Trump responded with his own statement, suggesting that he was breaking up with them first anyway. It read in part: “I have decided to terminate my relationship with Macy’s because of the pressure being put on them by outside sources. While selling Trump ties and shirts at Macy’s is a small business in terms of dollar volume, my principles are far more important and therefore much more valuable. ”
Donald Trump announces presidential run
He took a couple swipes on his way out the door, though, adding that he has “never been happy about the fact that the ties and shirts are made in China” and that if he starts a new product line of his own, “I would insist that they are made in America.”
Once the Trump-branded merchandise is gone from the stores, that’s it. Collectors can still purchase his menswear — on sale! — via the Macy’s website. The decision does not effect the Ivanka Trump collection, which Macy’s also sells.
Trump drew the ire of the online masses in the days following his presidential campaign announcement, during which he referred to Mexicans who enter this country illegally as, among other derogatory things, “rapists.” In the aftermath of those comments, the Spanish language network Univision canceled its plans to air Trump’s Miss USA and Miss Universe pageants. The anti-Trump battleship, plowing ahead with 200,000 Change.org petitioners, then set its sights on NBC, which airs the beauty pageants as well as “Celebrity Apprentice,” in which Trump stars. NBC Universal, the network’s parent company, relented and announced on Monday that it was ending its partnership with Trump.
Meanwhile, the outraged were zeroing in on Macy’s.
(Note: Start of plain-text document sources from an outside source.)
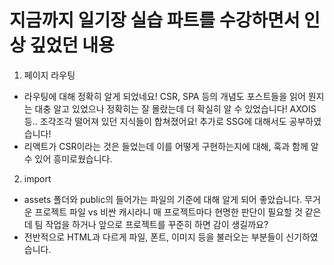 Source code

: # 지금까지 일기장 실습 파트를 수강하면서 인상 깊었던 내용

1. 페이지 라우팅

- 라우팅에 대해 정확히 알게 되었네요! CSR, SPA 등의 개념도 포스트들을 읽어 뭔지는 대충 알고 있었으나 정확히는 잘 몰랐는데 더 확실히 알 수 있었습니다! AXOIS 등.. 조각조각 떨어져 있던 지식들이 합쳐졌어요! 추가로 SSG에 대해서도 공부하였습니다!
- 리액트가 CSR이라는 것은 들었는데 이를 어떻게 구현하는지에 대해, 훅과 함께 알 수 있어 흥미로웠습니다.

2. import

- assets 폴더와 public의 들어가는 파일의 기준에 대해 알게 되어 좋았습니다. 무거운 프로젝트 파일 vs 비싼 캐시라니 매 프로젝트마다 현명한 판단이 필요할 것 같은데 팀 작업을 하거나 앞으로 프로젝트를 꾸준히 하면 감이 생길까요?
- 전반적으로 HTML과 다르게 파일, 폰트, 이미지 등을 불러오는 부분들이 신기하였습니다.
The department store to middle America has a long history with Trump. The Donald J. Trump brand was launched in Macy’s Herald Square in 2004 with an elaborate boardroom mise en scene and great fanfare. The initial focus was on business suits — a bold move at a time when tailored menswear was overshadowed by an emphasis on Casual Friday. By no means was Trump designing the suits; he simply licensed his name to the Marcraft Apparel Group. Yet he was a surprisingly ideal brand representative: He was a public figure who had never been seen in shirt sleeves and boasted high name recognition in the mainstream, says Teri Agins, author of “Hijacking the Runway: How Celebrities Are Stealing the Spotlight From Fashion Designers.” Initially, Trump, who wore Brioni suits, saw his brand as on par with Giorgio Armani, Agins says.
But savvier garmentos prevailed: The money was in bulk sales. A middle manager could snag one of these suits on sale for about 300 bucks.
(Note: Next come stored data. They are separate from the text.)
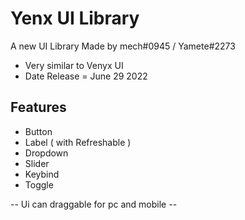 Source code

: # Yenx UI Library
A new UI Library Made by mech#0945 / Yamete#2273 
- Very similar to Venyx UI
- Date Release = June 29 2022

## Features
- Button
- Label ( with Refreshable )
- Dropdown
- Slider
- Keybind
- Toggle

-- Ui can draggable for pc and mobile --

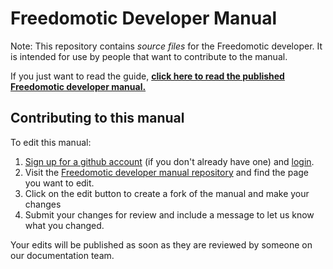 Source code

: # Freedomotic Developer Manual

Note: This repository contains _source files_ for the Freedomotic developer. It is intended for use by people that want to contribute to the manual.

If you just want to read the guide, **[click here to read the published Freedomotic developer manual.](http://freedomotic-developer-manual.readthedocs.io/)**

## Contributing to this manual

To edit this manual:

1. [Sign up for a github account](https://github.com/join) (if you don't already have one) and [login](https://github.com/login).
2. Visit the [Freedomotic developer manual repository](https://github.com/freedomotic/fd-developer-manual) and find the page you want to edit.
3. Click on the edit button to create a fork of the manual and make your changes
4. Submit your changes for review and include a message to let us know what you changed.

Your edits will be published as soon as they are reviewed by someone on our documentation team.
With his unmistakable swagger and easy flaunting of his wealth, Trump also epitomized the ostentatious — sometimes obnoxious — thrill of new money, even if his wasn’t especially new. The average Joe could understand that. Trump was aspirational.
The suits were an immediate success and were soon followed by shirts, ties and a fragrance. It was all packaged with the usual Trump bravado, which included a little card accompanying each suit which noted, in part, that it was “the ultimate achievement in clothing manufacturing” and that the Donald, himself, had signed off on the quality.
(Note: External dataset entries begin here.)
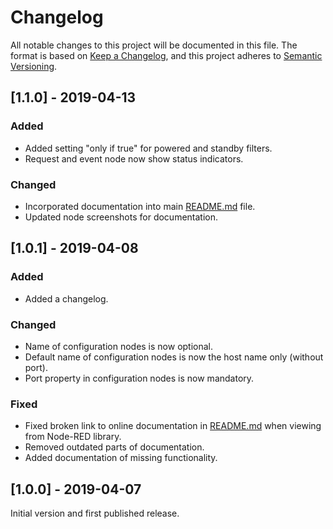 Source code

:# Changelog
All notable changes to this project will be documented in this file.
The format is based on [Keep a Changelog](https://keepachangelog.com/en/1.0.0/),
and this project adheres to [Semantic Versioning](https://semver.org/spec/v2.0.0.html).

## [1.1.0] - 2019-04-13
### Added
- Added setting "only if true" for powered and standby filters.
- Request and event node now show status indicators.

### Changed
- Incorporated documentation into main [README.md](README.md) file.
- Updated node screenshots for documentation.

## [1.0.1] - 2019-04-08
### Added
- Added a changelog.

### Changed
- Name of configuration nodes is now optional.
- Default name of configuration nodes is now the host name only (without port).
- Port property in configuration nodes is now mandatory.

### Fixed
- Fixed broken link to online documentation in [README.md](README.md) when viewing from Node-RED library.
- Removed outdated parts of documentation.
- Added documentation of missing functionality.

## [1.0.0] - 2019-04-07
Initial version and first published release. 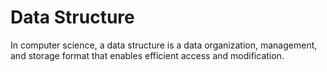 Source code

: # Data Structure
In computer science, a data structure is a data organization, management, and storage format that enables efficient access and modification.
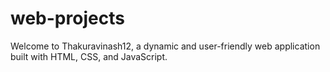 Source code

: # web-projects
Welcome to Thakuravinash12, a dynamic and user-friendly web application built with HTML, CSS, and JavaScript.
Macy’s likes to make a big deal about its celebrity brands and Trump’s has long been one of its most prominent. He was so closely associated with the department store that he appeared in the store’s Christmas advertising campaigns. The Macy’s Web site boasted everything from $69 shirts and $65 ties to $650 suits and $45 cuff links. That’s regular price, of course.
Macy’s was deep into Trump merchandise. But he was drowning in public ire.